A verbatim copy of all the data is required; the pictures should not appear in it.

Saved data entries
>>>
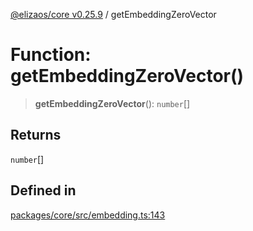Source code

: [@elizaos/core v0.25.9](../index.md) / getEmbeddingZeroVector

# Function: getEmbeddingZeroVector()

> **getEmbeddingZeroVector**(): `number`[]

## Returns

`number`[]

## Defined in

[packages/core/src/embedding.ts:143](https://github.com/elizaOS/eliza/blob/main/packages/core/src/embedding.ts#L143)
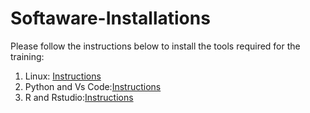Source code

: # Softaware-Installations

Please follow the instructions below to install the tools required for the training:

1. Linux: [Instructions](https://github.com/Bioinformatics-Training-Materials/Softaware-Installations/blob/main/Linux.md)
2. Python and Vs Code:[Instructions](https://github.com/Bioinformatics-Training-Materials/Softaware-Installations/blob/main/Python.md)
3. R and Rstudio:[Instructions](https://github.com/Bioinformatics-Training-Materials/Softaware-Installations/blob/main/R%20and%20Rstudio.md)
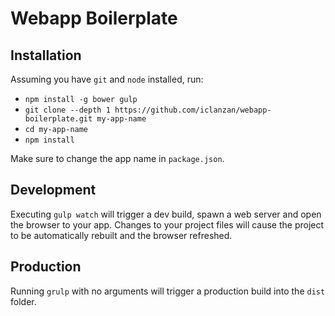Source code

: # Webapp Boilerplate #

## Installation ##

Assuming you have `git` and `node` installed, run:

+ `npm install -g bower gulp`
+ `git clone --depth 1 https://github.com/iclanzan/webapp-boilerplate.git my-app-name`
+ `cd my-app-name`
+ `npm install`

Make sure to change the app name in `package.json`.

## Development ##

Executing `gulp watch` will trigger a dev build, spawn a web server and open the browser to your app. Changes to your project files will cause the project to be automatically rebuilt and the browser refreshed.


## Production ##

Running `grulp` with no arguments will trigger a production build into the `dist` folder.
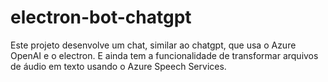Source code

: # electron-bot-chatgpt
Este projeto desenvolve um chat, similar ao chatgpt, que usa o Azure OpenAI e o electron. E ainda tem a funcionalidade de transformar arquivos de áudio em texto usando o Azure Speech Services. 
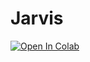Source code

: # Jarvis
[![Open In Colab](https://colab.research.google.com/assets/colab-badge.svg)](
https://colab.research.google.com/github/onuruyandirn0-arch/Jarvis/blob/main/colab_ai_assistant.ipynb)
<<<
§ ANSWER TO THIS TASK:
Source code

: [@elizaos/core v0.25.9](../index.md) / getEmbeddingZeroVector

# Function: getEmbeddingZeroVector()

> **getEmbeddingZeroVector**(): `number`[]

## Returns

`number`[]

## Defined in

[packages/core/src/embedding.ts:143](https://github.com/elizaOS/eliza/blob/main/packages/core/src/embedding.ts#L143)
Source code

: # Softaware-Installations

Please follow the instructions below to install the tools required for the training:

1. Linux: [Instructions](https://github.com/Bioinformatics-Training-Materials/Softaware-Installations/blob/main/Linux.md)
2. Python and Vs Code:[Instructions](https://github.com/Bioinformatics-Training-Materials/Softaware-Installations/blob/main/Python.md)
3. R and Rstudio:[Instructions](https://github.com/Bioinformatics-Training-Materials/Softaware-Installations/blob/main/R%20and%20Rstudio.md)
Source code

: # Webapp Boilerplate #

## Installation ##

Assuming you have `git` and `node` installed, run:

+ `npm install -g bower gulp`
+ `git clone --depth 1 https://github.com/iclanzan/webapp-boilerplate.git my-app-name`
+ `cd my-app-name`
+ `npm install`

Make sure to change the app name in `package.json`.

## Development ##

Executing `gulp watch` will trigger a dev build, spawn a web server and open the browser to your app. Changes to your project files will cause the project to be automatically rebuilt and the browser refreshed.


## Production ##

Running `grulp` with no arguments will trigger a production build into the `dist` folder.
Source code

: # electron-bot-chatgpt
Este projeto desenvolve um chat, similar ao chatgpt, que usa o Azure OpenAI e o electron. E ainda tem a funcionalidade de transformar arquivos de áudio em texto usando o Azure Speech Services. 
Source code

: # Jarvis
[![Open In Colab](https://colab.research.google.com/assets/colab-badge.svg)](
https://colab.research.google.com/github/onuruyandirn0-arch/Jarvis/blob/main/colab_ai_assistant.ipynb)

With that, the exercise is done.